# Cherry Tarts



## griz400 (Dec 24, 2017)

Here is a recipe wife makes around the holidays .. she says it's simple ..I don't eat the cherries and she makes a few for me with chocolate ...(Hershey kiss)

you need
2 -8 oz cream cheese
3/4 cup cugar
2 eggs
1 teaspoon lemon juice
 Nilla vanilla wafers
and the FOIL baking cups ..
cherry pie filling

combine all ingredients except the vanilla wafers, easier if you let the cream cheese soften up a bit, using a muffin pan, put foil cups in the pan, add 1 wafer into each foil cup, then fill half full of mixture, preheat oven to 350, bake for 15 minutes , let cool and add cherry pie filling or blueberry, blackberry , etc ...








refrigerate aterwards
The wafer is the cake on these cherry cheese cakes ...........


----------



## motocrash (Dec 24, 2017)

Thanks for sharing griz.Think i'll make a 1/2 batch since sweets abound these days :)


----------



## griz400 (Dec 24, 2017)

Thanks motocrash ....thanks for the point as well .... wife says it/s simple to make.. she makes these every year .. seems like forever ..


----------



## tbrtt1 (Dec 24, 2017)

Great stuff.
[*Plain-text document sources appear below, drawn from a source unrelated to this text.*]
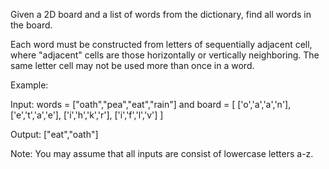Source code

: Given a 2D board and a list of words from the dictionary, find all words in the board.

Each word must be constructed from letters of sequentially adjacent cell, where &quot;adjacent&quot; cells are those horizontally or vertically neighboring. The same letter cell may not be used more than once in a word.

Example:


Input: 
words = [&quot;oath&quot;,&quot;pea&quot;,&quot;eat&quot;,&quot;rain&quot;] and board =
[
  [&#39;o&#39;,&#39;a&#39;,&#39;a&#39;,&#39;n&#39;],
  [&#39;e&#39;,&#39;t&#39;,&#39;a&#39;,&#39;e&#39;],
  [&#39;i&#39;,&#39;h&#39;,&#39;k&#39;,&#39;r&#39;],
  [&#39;i&#39;,&#39;f&#39;,&#39;l&#39;,&#39;v&#39;]
]

Output:&nbsp;[&quot;eat&quot;,&quot;oath&quot;]


Note:
You may assume that all inputs are consist of lowercase letters a-z.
Seems like something I can handle, since I am not much of a baker or dessert maker.


----------



## griz400 (Dec 24, 2017)

tbrtt1 said:


> Great stuff. Seems like something I can handle, since I am not much of a baker or dessert maker.



thanks .trbtt1 . baking is the wife's thing though ..


----------



## tbrtt1 (Dec 24, 2017)

Same here. I cooked in a restaurant many moons ago in a previous life and been grilling' and Q-ing for years, but have baked nary a cake, pie or cookie. My wife, who can actually follow a recipe, does the baking and confections.


----------



## griz400 (Dec 24, 2017)

tbrtt1 said:


> Same here. I cooked in a restaurant many moons ago in a previous life and been grilling' and Q-ing for years, but have baked nary a cake, pie or cookie. My wife, who can actually follow a recipe, does the baking and confections.



She baked 3 different types of cookies this year, pumpkin rolls, nutrolls also ..makes home smell good .. lol


----------